England's travails were already significant when Andrew Strauss, their captain, was out yesterday. It was the worst possible start to their second innings and put the Umpire Decision Review System on trial again.

Under the regulation, both sides are allowed two reviews per innings, the number remaining intact if they are proved right. The confusion starts when it seems they are neither right nor wrong. When Strauss was adjudged to have touched a ball down the leg side to the wicketkeeper in the fifth over of England's innings yesterday he quickly consulted his partner, Alastair Cook and made the sign calling for it to be re-examined. The replays came and were quite inconclusive.
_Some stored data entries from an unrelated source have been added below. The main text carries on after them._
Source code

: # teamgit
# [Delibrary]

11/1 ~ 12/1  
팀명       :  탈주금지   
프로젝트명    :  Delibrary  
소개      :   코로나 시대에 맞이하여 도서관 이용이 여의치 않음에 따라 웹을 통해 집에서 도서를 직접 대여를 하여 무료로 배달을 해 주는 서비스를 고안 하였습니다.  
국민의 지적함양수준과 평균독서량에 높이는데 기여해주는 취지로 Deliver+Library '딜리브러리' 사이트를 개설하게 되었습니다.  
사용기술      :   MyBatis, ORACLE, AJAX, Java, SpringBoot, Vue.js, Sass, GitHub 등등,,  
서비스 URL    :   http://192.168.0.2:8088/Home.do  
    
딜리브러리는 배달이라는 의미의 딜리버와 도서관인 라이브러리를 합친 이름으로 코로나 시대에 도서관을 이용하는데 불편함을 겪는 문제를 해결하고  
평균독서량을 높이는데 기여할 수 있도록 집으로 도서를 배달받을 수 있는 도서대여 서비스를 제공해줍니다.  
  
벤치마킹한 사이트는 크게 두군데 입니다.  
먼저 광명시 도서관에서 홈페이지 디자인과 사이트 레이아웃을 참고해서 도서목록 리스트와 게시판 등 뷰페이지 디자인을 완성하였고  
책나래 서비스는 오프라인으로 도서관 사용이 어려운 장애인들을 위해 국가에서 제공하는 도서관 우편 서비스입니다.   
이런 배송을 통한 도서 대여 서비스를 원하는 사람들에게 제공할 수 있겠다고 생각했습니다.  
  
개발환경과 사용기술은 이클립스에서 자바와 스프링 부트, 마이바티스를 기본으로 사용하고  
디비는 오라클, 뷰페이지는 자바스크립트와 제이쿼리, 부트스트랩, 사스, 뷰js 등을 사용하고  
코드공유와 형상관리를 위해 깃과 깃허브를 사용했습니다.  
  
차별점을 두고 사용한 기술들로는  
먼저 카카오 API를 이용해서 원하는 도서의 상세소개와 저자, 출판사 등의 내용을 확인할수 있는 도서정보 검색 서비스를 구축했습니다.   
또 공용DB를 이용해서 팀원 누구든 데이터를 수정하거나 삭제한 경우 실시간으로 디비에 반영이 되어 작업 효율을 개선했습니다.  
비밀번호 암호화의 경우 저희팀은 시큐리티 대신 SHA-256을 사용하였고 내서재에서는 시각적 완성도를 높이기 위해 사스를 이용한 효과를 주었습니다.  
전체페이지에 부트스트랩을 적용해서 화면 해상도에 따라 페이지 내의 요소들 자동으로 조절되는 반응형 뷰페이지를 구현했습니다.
Hotspot, the ultra-red technology which uses heat to sense if there has been a touch, indicated a spot on Strauss's thigh pad. He might have been spared but there was no overwhelming evidence that it was the ball that touched the pad, or if it had, had not also touched glove or bat. Given that that there was insufficient evidence to prove Strauss innocent, as it were, the umpire Billy Bowden's original decision of guilty had to stand. As it had a little earlier when Saeed Ajmal was given out caught at short leg and was equally convinced the ball had not brushed his glove. It probably did not but Bowden had adjudged there was a touch and in the absence of irrefutable visual testimony the decision stood. This caused the usual debate but Strauss remains a supporter of DRS.

His point always is that it leads to fewer wrong decisions. It does not, however, eradicate them. He was candid enough to concede his dismissal did not alter events. Actually, it might have.

Umpires such as Bowden might like to reconsider their approach to the so-called leg side strangle. They are hard to judge because the bat is so often tangled up with pad or leg and the ball has often passed the batsman's body before contact is made. Sound is not the same as sight in these cases.

The skill of the third umpire is also important, too, since he relays the information. The shortcoming of DRS is that if a batsman feels he is not out he feels doubly betrayed. It is not perfect but then neither are umpires or cricketers.